Casa de Criadores aproxima a moda da rua, na Casa Ipanema
Talentos e cores da moda nacional se misturaram em dois dias de criatividade no Rio
Publicado em 08/2017
Que bonito foi ver a chegada da Casa de Criadores ao Rio de Janeiro. A semana de moda que reúne marcas experimentais e independentes pegou a ponte-aérea e desembarcou na Casa Ipanema nesta semana para dois dias de performances de moda fortes e inspiradoras. Sim, performances, porque a ideia era ir além do desfile. E os estilistas tiveram liberdade total para se expressarem como quisessem, do minimalismo ao rebolado.
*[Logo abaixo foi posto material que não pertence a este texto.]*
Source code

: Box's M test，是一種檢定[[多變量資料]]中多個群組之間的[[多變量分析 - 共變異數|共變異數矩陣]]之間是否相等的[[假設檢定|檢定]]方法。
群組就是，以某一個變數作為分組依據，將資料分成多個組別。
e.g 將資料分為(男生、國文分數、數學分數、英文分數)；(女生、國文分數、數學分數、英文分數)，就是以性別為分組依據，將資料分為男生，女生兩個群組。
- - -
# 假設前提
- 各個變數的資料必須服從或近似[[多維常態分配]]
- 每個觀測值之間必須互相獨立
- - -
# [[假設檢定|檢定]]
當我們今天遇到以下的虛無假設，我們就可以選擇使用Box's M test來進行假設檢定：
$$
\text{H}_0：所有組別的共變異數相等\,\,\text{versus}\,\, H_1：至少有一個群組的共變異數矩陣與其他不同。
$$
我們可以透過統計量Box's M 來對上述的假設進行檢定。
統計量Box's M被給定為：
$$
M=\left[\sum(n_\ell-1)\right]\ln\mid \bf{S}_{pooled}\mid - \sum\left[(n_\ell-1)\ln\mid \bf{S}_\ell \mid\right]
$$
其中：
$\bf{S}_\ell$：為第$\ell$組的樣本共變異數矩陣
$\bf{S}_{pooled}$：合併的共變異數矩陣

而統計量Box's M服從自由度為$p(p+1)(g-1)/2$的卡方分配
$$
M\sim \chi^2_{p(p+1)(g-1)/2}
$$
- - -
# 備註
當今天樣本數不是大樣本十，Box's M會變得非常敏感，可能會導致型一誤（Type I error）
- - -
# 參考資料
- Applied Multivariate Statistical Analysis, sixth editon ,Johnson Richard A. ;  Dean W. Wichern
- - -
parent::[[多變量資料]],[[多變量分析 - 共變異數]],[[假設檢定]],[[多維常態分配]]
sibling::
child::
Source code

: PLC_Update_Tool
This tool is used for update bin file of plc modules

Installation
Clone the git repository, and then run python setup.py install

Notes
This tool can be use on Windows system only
“Esse evento é incrível porque, além de ter apostado em projetos pessoais e totalmente independentes, nos deixou livres para criar desde o início. Se quiséssemos entrar com uma bicicleta de fogo e fazer uma roda, poderíamos fazer”, brincou Isadora Ferrari, da Aro Swimwear, uma das quatro marcas cariocas que integraram o line-up, ao lado de Sri Clothing, Wymann e Haight. Do lado de lá da via Dutra, Heloisa Faria, Isaac Silva, BEN e Ocksa vieram para completar o time.
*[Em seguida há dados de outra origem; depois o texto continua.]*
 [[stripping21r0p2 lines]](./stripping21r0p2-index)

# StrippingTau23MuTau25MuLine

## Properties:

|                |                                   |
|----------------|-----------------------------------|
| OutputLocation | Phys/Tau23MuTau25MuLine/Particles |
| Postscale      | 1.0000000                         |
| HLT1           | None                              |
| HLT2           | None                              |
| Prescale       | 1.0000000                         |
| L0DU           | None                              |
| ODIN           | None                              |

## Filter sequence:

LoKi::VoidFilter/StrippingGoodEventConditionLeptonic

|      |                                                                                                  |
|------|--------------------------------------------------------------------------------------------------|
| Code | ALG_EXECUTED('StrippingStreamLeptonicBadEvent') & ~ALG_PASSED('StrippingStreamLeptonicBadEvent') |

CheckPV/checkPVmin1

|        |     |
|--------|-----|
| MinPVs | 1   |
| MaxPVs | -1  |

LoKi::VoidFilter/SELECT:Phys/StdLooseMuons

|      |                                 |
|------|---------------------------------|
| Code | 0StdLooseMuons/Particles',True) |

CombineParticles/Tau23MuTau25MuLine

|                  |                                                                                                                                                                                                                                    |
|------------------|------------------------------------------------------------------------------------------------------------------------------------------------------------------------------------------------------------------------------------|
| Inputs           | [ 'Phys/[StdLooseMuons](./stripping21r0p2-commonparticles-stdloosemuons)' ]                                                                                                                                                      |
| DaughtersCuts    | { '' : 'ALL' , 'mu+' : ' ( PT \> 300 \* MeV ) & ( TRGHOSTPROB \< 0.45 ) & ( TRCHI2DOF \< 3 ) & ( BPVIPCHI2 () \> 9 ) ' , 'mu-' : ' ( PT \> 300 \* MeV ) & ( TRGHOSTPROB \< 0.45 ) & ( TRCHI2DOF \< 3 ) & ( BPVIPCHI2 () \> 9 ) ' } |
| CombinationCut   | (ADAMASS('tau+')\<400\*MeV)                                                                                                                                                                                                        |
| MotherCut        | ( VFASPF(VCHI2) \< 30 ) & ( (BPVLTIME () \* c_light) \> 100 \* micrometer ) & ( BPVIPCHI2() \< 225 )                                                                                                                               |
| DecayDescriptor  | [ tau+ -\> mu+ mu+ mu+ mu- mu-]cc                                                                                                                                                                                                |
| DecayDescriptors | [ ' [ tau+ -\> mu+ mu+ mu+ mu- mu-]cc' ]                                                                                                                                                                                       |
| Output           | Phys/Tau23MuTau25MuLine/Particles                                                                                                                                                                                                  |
E para assistir a tudo isso não precisava de convite, RSVP ou pulseirinha VIP, era só chegar e ficar na calçada esperando, com pipoca e cerveja e/ou suquinho em mãos. A rua não só era bem-vinda como era parte da Casa de Criadores na Casa Ipanema.
O backstage parecia uma reunião de amigos se arrumando antes de uma festa daquelas que geral está esperando há meses. No comando dos pincéis, batons e madeixas, o super time da Bliss Me, com Carla Biriba e companhia, fez de "make nada" (aqueles que deixam os modelos com uma beleza bem natural, no maior estilo "acordei lindx assim") a elaboradas pinturas faciais multicoloridas. Versatilidade pouca é bobagem - afinal, eram oito desfiles!
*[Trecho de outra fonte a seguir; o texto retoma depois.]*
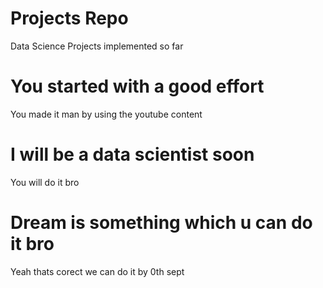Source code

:# Projects Repo
 Data Science Projects implemented so far

# You started with a good effort

 You made it man by using the youtube content

# I will be a data scientist soon

You will do it bro


# Dream is something which u can do it bro

Yeah thats corect we can do it by 0th sept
Como estávamos a poucos metros do mar, nada mais natural que uma marca de moda praia abrisse a programação. A eleita foi a Haight, de Marcella Franklin, e seu minimalismo que mantém um pé na areia e o outro no asfalto. “Quisemos manter o conceito da marca e fazer uma apresentação mais minimalista. Pensamos em caminhadas diferentes, com modelos se encontrando e se cruzando o tempo todo”, contou Marcella, que pintou a Casa Ipanema de marrom, preto e vermelho.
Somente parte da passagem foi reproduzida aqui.